Few reports have examined the effect of VUR on physical growth in children. Our data showed a remarkable improvement in nutritional parameters at the end of follow-up. Polito et al. [41] have shown that patients with bilateral VUR and renal damage have significantly lower height than controls. We could not identify any variable associated with nutritional impairment at admission. Nevertheless, the small size of our sample possibly contributed to this absence of correlation. On the other hand, the same group has reported that none of the patients with prenatally detected VUR had a height z-score below −2, nor a weight-for-height index below 90% during follow-up [42]. Possibly, the characteristics of our population from a developing country could explain the prevalence of undernourished infants at admission. However, they do not satisfactorily account for the improvement in nutritional features. We may speculate that the strictly regular follow-up contributed in part to the favorable clinical evolution of our cohort.

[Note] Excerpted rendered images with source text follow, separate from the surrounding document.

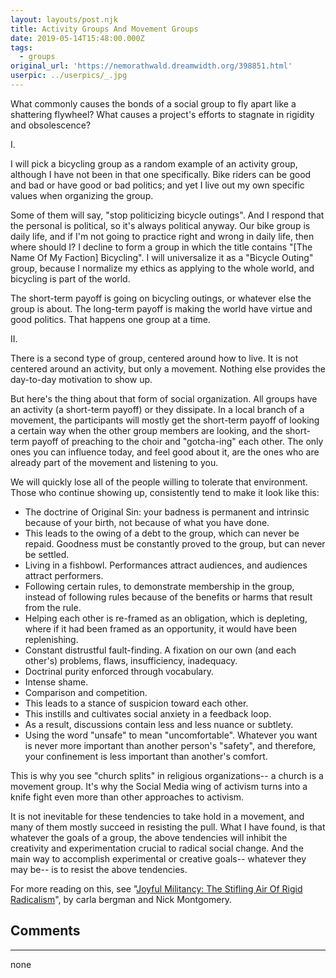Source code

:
 ```yaml
---
layout: layouts/post.njk
title: Activity Groups And Movement Groups
date: 2019-05-14T15:48:00.000Z
tags:
  - groups
original_url: 'https://nemorathwald.dreamwidth.org/398851.html'
userpic: ../userpics/_.jpg
---
```

What commonly causes the bonds of a social group to fly apart like a shattering flywheel? What causes a project's efforts to stagnate in rigidity and obsolescence?

I.

I will pick a bicycling group as a random example of an activity group, although I have not been in that one specifically. Bike riders can be good and bad or have good or bad politics; and yet I live out my own specific values when organizing the group.

Some of them will say, "stop politicizing bicycle outings". And I respond that the personal is political, so it's always political anyway. Our bike group is daily life, and if I'm not going to practice right and wrong in daily life, then where should I? I decline to form a group in which the title contains "\[The Name Of My Faction\] Bicycling". I will universalize it as a "Bicycle Outing" group, because I normalize my ethics as applying to the whole world, and bicycling is part of the world.

The short-term payoff is going on bicycling outings, or whatever else the group is about. The long-term payoff is making the world have virtue and good politics. That happens one group at a time.

II.

There is a second type of group, centered around how to live. It is not centered around an activity, but only a movement. Nothing else provides the day-to-day motivation to show up.

But here's the thing about that form of social organization. All groups have an activity (a short-term payoff) or they dissipate. In a local branch of a movement, the participants will mostly get the short-term payoff of looking a certain way when the other group members are looking, and the short-term payoff of preaching to the choir and "gotcha-ing" each other. The only ones you can influence today, and feel good about it, are the ones who are already part of the movement and listening to you.

We will quickly lose all of the people willing to tolerate that environment. Those who continue showing up, consistently tend to make it look like this:

*   The doctrine of Original Sin: your badness is permanent and intrinsic because of your birth, not because of what you have done.
*   This leads to the owing of a debt to the group, which can never be repaid. Goodness must be constantly proved to the group, but can never be settled.
*   Living in a fishbowl. Performances attract audiences, and audiences attract performers.
*   Following certain rules, to demonstrate membership in the group, instead of following rules because of the benefits or harms that result from the rule.
*   Helping each other is re-framed as an obligation, which is depleting, where if it had been framed as an opportunity, it would have been replenishing.
*   Constant distrustful fault-finding. A fixation on our own (and each other's) problems, flaws, insufficiency, inadequacy.
*   Doctrinal purity enforced through vocabulary.
*   Intense shame.
*   Comparison and competition.
*   This leads to a stance of suspicion toward each other.
*   This instills and cultivates social anxiety in a feedback loop.
*   As a result, discussions contain less and less nuance or subtlety.
*   Using the word "unsafe" to mean "uncomfortable". Whatever you want is never more important than another person's "safety", and therefore, your confinement is less important than another's comfort.

This is why you see "church splits" in religious organizations-- a church is a movement group. It's why the Social Media wing of activism turns into a knife fight even more than other approaches to activism.

It is not inevitable for these tendencies to take hold in a movement, and many of them mostly succeed in resisting the pull. What I have found, is that whatever the goals of a group, the above tendencies will inhibit the creativity and experimentation crucial to radical social change. And the main way to accomplish experimental or creative goals-- whatever they may be-- is to resist the above tendencies.

For more reading on this, see "[Joyful Militancy: The Stifling Air Of Rigid Radicalism](https://joyfulmilitancy.com/2018/06/03/the-stifling-air-of-rigid-radicalism/)", by carla bergman and Nick Montgomery.

## Comments

---

none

This study has several limitations, including its retrospective observational design, the number of patients, the inconsistency of initial management for patients referred later, and the large variation in follow-up time. Some of these limitations are inherent to retrospective cohort studies, such as the amplitude of follow-up time and can be outweighed by adequate survival analysis. The size of our sample, for example, might have precluded the demonstration of the association between gender and renal damage as shown by others [3]. Nevertheless, all patients were submitted to a systematic protocol by the same medical team, and almost half the cohort was followed for more than 5 years. Our study corroborates data obtained in other infant reflux series that emphasized the heterogeneity of this disorder. Our results suggest that the clinical course of prenatally detected VUR followed up on a medium-long-term basis is relatively benign. However, there are groups of patients, predominantly males, with severe bilateral reflux and congenital kidney malformation who seem to represent an extreme spectrum of primary VUR and probably need a tailored approach to avoid progression of renal disease.